### EXERCISE INSTRUCTIONS
Two lines in the listing below mark the span: one contains "- **Site Configuration**: Setting" and one contains "### Version Control & Git". Reproduce both of them and everything between, exactly.

━━━━━━━━━━━━━━━━━━━━

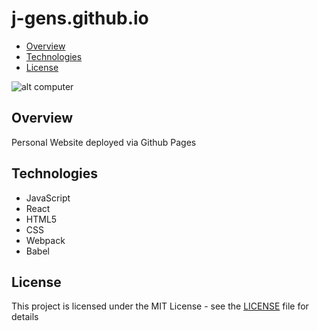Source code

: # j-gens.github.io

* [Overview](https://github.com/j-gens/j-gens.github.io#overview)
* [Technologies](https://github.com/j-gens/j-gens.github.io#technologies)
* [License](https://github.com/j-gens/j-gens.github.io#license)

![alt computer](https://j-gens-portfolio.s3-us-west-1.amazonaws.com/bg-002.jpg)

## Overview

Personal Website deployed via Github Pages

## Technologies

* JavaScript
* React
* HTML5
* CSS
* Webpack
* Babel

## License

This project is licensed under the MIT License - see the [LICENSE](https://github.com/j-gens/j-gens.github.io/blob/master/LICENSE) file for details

━━━━━━━━━━━━━━━━━━━━

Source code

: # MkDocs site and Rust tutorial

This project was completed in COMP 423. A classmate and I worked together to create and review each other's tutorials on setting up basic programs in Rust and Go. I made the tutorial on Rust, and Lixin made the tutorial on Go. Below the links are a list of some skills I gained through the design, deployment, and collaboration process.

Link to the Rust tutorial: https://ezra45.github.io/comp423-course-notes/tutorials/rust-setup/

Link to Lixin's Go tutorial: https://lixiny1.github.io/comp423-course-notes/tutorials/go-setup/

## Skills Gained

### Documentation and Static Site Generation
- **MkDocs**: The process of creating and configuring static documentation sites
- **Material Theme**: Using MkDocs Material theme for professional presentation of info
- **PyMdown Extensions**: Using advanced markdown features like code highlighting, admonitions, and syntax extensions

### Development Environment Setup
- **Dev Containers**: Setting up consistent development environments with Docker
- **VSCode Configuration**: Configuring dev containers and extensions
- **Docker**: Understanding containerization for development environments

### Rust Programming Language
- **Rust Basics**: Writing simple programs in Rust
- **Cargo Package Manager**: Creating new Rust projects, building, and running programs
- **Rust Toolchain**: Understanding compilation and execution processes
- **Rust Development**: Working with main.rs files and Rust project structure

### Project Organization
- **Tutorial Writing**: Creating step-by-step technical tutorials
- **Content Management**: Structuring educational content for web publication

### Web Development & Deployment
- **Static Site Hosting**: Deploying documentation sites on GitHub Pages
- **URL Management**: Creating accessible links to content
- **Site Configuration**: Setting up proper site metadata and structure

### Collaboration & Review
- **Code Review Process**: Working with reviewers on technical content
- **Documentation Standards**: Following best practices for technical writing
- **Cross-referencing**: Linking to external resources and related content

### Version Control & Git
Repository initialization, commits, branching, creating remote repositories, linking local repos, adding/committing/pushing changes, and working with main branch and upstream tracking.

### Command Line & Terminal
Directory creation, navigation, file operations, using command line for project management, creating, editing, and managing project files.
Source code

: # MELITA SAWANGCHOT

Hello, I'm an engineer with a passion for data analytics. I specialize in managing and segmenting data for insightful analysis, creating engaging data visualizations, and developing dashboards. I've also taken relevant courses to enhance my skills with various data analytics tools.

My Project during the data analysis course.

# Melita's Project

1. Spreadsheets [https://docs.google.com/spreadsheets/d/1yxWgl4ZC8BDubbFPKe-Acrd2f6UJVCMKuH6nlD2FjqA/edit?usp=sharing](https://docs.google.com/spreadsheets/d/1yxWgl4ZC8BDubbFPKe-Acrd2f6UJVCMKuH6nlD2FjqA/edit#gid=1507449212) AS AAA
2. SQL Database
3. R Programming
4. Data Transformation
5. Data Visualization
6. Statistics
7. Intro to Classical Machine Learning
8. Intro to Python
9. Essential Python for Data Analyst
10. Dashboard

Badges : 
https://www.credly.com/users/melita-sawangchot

━━━━━━━━━━━━━━━━━━━━

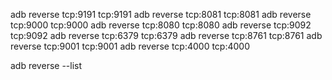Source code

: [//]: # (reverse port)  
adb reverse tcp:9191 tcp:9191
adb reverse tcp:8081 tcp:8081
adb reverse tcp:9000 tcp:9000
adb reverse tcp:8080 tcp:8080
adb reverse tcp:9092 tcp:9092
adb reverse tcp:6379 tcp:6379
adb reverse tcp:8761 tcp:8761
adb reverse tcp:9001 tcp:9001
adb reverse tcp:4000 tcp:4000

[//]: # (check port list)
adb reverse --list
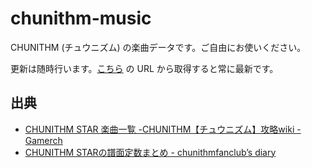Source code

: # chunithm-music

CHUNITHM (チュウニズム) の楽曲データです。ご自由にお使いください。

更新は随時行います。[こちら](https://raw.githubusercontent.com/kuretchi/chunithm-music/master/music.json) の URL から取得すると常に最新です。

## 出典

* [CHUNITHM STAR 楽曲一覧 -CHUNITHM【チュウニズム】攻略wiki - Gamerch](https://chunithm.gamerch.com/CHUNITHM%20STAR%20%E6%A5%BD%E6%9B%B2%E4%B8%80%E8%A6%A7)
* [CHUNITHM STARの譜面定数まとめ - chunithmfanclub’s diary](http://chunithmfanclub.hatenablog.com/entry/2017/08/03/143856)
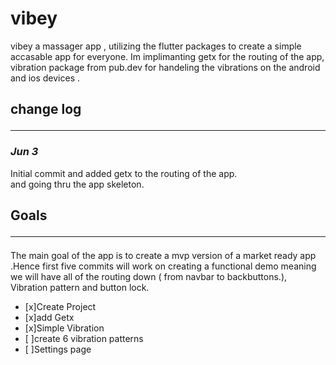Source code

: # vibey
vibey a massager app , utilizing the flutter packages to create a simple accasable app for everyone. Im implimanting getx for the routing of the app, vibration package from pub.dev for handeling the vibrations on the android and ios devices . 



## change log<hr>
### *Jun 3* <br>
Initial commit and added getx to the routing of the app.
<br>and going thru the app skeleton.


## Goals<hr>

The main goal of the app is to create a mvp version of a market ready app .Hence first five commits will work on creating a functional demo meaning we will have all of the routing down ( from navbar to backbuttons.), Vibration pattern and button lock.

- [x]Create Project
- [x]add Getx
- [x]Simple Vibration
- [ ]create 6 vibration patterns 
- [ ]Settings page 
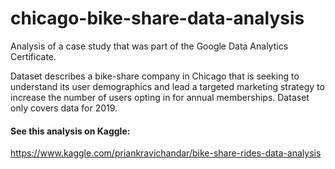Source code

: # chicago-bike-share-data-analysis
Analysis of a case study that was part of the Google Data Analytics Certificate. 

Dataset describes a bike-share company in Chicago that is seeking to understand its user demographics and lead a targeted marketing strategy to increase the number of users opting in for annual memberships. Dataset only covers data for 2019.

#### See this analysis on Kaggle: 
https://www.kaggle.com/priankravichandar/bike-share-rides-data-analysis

━━━━━━━━━━━━━━━━━━━━

### PROBLEM SOLUTION
- **Site Configuration**: Setting up proper site metadata and structure

### Collaboration & Review
- **Code Review Process**: Working with reviewers on technical content
- **Documentation Standards**: Following best practices for technical writing
- **Cross-referencing**: Linking to external resources and related content

### Version Control & Git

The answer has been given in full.